- Problem details
From the entries that follow, copy every line with the word "requires".
____________
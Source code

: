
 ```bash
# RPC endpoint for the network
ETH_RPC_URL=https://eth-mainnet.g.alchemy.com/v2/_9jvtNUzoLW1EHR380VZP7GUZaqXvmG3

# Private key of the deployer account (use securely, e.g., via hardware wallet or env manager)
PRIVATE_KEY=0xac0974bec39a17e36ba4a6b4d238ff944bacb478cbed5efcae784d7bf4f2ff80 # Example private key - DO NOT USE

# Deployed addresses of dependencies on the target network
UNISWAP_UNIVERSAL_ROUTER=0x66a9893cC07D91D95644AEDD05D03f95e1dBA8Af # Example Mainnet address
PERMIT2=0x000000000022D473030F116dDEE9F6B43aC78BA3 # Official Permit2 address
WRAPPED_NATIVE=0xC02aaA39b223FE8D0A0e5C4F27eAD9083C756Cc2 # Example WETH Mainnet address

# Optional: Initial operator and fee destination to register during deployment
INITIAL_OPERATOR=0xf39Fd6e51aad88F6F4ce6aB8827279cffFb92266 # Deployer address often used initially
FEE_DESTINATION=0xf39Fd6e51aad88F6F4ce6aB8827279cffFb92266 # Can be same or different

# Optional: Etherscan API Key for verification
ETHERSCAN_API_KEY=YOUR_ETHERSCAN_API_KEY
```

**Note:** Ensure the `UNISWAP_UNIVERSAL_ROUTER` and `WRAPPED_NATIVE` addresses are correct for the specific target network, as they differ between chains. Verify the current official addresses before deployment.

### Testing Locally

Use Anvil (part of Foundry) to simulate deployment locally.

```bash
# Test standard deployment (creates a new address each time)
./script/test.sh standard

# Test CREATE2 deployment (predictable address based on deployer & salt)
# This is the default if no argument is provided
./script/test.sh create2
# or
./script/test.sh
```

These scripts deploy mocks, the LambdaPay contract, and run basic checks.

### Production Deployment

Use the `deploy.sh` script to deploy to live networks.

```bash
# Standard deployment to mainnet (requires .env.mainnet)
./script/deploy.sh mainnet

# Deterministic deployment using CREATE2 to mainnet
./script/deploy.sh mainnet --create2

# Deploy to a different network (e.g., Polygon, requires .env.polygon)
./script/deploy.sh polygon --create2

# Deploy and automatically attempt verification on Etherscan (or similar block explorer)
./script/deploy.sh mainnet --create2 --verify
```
____________
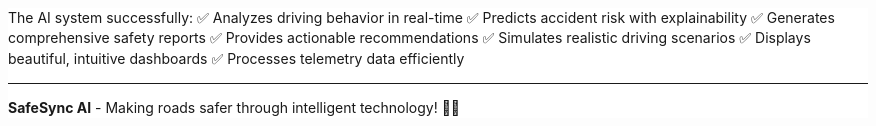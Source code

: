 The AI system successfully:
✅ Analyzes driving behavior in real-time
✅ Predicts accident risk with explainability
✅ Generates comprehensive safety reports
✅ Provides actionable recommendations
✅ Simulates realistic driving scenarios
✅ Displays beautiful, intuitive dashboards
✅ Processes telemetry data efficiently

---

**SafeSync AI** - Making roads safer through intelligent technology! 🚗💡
____________
- Your response
# Standard deployment to mainnet (requires .env.mainnet)
# Deploy to a different network (e.g., Polygon, requires .env.polygon)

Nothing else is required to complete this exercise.